Directions | Please write out each entry below exactly as it appears.

Available data Block Start

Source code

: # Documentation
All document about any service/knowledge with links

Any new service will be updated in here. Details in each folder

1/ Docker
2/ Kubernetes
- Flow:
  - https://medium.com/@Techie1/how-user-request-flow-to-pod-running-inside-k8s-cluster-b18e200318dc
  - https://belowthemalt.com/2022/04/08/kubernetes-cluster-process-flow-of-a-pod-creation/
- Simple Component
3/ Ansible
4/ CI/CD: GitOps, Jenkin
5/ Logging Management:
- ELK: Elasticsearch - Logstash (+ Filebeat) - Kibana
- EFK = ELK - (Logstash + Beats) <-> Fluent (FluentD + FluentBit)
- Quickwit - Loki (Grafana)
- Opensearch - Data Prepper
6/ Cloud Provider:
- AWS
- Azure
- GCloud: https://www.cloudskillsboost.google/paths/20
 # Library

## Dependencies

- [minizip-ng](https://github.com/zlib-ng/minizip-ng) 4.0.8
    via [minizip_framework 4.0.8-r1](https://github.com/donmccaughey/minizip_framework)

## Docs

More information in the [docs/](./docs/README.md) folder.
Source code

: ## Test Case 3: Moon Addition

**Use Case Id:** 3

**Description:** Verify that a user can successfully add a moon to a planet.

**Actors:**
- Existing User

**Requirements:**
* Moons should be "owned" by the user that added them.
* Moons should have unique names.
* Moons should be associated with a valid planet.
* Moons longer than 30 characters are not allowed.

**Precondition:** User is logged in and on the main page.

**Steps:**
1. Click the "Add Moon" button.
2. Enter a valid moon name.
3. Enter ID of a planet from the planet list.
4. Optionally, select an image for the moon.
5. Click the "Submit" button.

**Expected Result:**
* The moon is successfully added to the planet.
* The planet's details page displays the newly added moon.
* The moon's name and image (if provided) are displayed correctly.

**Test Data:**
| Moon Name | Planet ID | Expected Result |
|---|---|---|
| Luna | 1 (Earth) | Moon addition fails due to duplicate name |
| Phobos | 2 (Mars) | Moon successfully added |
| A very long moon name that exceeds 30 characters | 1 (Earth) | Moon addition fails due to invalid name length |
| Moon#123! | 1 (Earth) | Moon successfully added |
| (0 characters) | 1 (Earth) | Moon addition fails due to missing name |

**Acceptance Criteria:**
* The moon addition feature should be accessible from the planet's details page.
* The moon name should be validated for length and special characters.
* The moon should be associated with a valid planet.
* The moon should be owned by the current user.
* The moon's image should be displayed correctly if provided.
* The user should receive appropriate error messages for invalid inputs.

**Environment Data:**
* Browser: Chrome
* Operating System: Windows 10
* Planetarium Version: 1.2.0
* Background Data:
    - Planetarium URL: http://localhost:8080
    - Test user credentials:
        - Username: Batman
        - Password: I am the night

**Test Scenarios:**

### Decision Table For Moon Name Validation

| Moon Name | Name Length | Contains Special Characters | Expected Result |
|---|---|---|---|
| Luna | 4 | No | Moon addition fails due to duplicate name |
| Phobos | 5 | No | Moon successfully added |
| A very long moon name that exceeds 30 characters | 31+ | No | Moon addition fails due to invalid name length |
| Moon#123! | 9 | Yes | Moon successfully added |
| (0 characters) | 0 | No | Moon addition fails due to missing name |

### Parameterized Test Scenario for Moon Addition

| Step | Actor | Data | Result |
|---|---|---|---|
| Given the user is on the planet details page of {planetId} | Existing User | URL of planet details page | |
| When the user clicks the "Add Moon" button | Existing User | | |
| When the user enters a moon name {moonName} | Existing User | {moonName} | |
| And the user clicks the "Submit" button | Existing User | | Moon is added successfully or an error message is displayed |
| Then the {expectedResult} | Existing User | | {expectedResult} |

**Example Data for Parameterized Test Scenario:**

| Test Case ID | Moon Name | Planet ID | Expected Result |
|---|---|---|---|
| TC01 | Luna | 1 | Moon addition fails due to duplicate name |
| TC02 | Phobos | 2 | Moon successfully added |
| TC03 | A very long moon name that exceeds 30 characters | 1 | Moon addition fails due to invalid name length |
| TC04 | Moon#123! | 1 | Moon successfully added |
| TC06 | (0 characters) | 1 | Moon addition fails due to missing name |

Available data Block End

Response to the task |
Source code

: # Documentation
All document about any service/knowledge with links

Any new service will be updated in here. Details in each folder

1/ Docker
2/ Kubernetes
- Flow:
  - https://medium.com/@Techie1/how-user-request-flow-to-pod-running-inside-k8s-cluster-b18e200318dc
  - https://belowthemalt.com/2022/04/08/kubernetes-cluster-process-flow-of-a-pod-creation/
- Simple Component
3/ Ansible
4/ CI/CD: GitOps, Jenkin
5/ Logging Management:
- ELK: Elasticsearch - Logstash (+ Filebeat) - Kibana
- EFK = ELK - (Logstash + Beats) <-> Fluent (FluentD + FluentBit)
- Quickwit - Loki (Grafana)
- Opensearch - Data Prepper
6/ Cloud Provider:
- AWS
- Azure
- GCloud: https://www.cloudskillsboost.google/paths/20
 # Library

## Dependencies

- [minizip-ng](https://github.com/zlib-ng/minizip-ng) 4.0.8
    via [minizip_framework 4.0.8-r1](https://github.com/donmccaughey/minizip_framework)

## Docs

More information in the [docs/](./docs/README.md) folder.
Source code

: ## Test Case 3: Moon Addition

**Use Case Id:** 3

**Description:** Verify that a user can successfully add a moon to a planet.

**Actors:**
- Existing User

**Requirements:**
* Moons should be "owned" by the user that added them.
* Moons should have unique names.
* Moons should be associated with a valid planet.
* Moons longer than 30 characters are not allowed.

**Precondition:** User is logged in and on the main page.

**Steps:**
1. Click the "Add Moon" button.
2. Enter a valid moon name.
3. Enter ID of a planet from the planet list.
4. Optionally, select an image for the moon.
5. Click the "Submit" button.

**Expected Result:**
* The moon is successfully added to the planet.
* The planet's details page displays the newly added moon.
* The moon's name and image (if provided) are displayed correctly.

**Test Data:**
| Moon Name | Planet ID | Expected Result |
|---|---|---|
| Luna | 1 (Earth) | Moon addition fails due to duplicate name |
| Phobos | 2 (Mars) | Moon successfully added |
| A very long moon name that exceeds 30 characters | 1 (Earth) | Moon addition fails due to invalid name length |
| Moon#123! | 1 (Earth) | Moon successfully added |
| (0 characters) | 1 (Earth) | Moon addition fails due to missing name |

**Acceptance Criteria:**
* The moon addition feature should be accessible from the planet's details page.
* The moon name should be validated for length and special characters.
* The moon should be associated with a valid planet.
* The moon should be owned by the current user.
* The moon's image should be displayed correctly if provided.
* The user should receive appropriate error messages for invalid inputs.

**Environment Data:**
* Browser: Chrome
* Operating System: Windows 10
* Planetarium Version: 1.2.0
* Background Data:
    - Planetarium URL: http://localhost:8080
    - Test user credentials:
        - Username: Batman
        - Password: I am the night

**Test Scenarios:**

### Decision Table For Moon Name Validation

| Moon Name | Name Length | Contains Special Characters | Expected Result |
|---|---|---|---|
| Luna | 4 | No | Moon addition fails due to duplicate name |
| Phobos | 5 | No | Moon successfully added |
| A very long moon name that exceeds 30 characters | 31+ | No | Moon addition fails due to invalid name length |
| Moon#123! | 9 | Yes | Moon successfully added |
| (0 characters) | 0 | No | Moon addition fails due to missing name |

### Parameterized Test Scenario for Moon Addition

| Step | Actor | Data | Result |
|---|---|---|---|
| Given the user is on the planet details page of {planetId} | Existing User | URL of planet details page | |
| When the user clicks the "Add Moon" button | Existing User | | |
| When the user enters a moon name {moonName} | Existing User | {moonName} | |
| And the user clicks the "Submit" button | Existing User | | Moon is added successfully or an error message is displayed |
| Then the {expectedResult} | Existing User | | {expectedResult} |

**Example Data for Parameterized Test Scenario:**

| Test Case ID | Moon Name | Planet ID | Expected Result |
|---|---|---|---|
| TC01 | Luna | 1 | Moon addition fails due to duplicate name |
| TC02 | Phobos | 2 | Moon successfully added |
| TC03 | A very long moon name that exceeds 30 characters | 1 | Moon addition fails due to invalid name length |
| TC04 | Moon#123! | 1 | Moon successfully added |
| TC06 | (0 characters) | 1 | Moon addition fails due to missing name |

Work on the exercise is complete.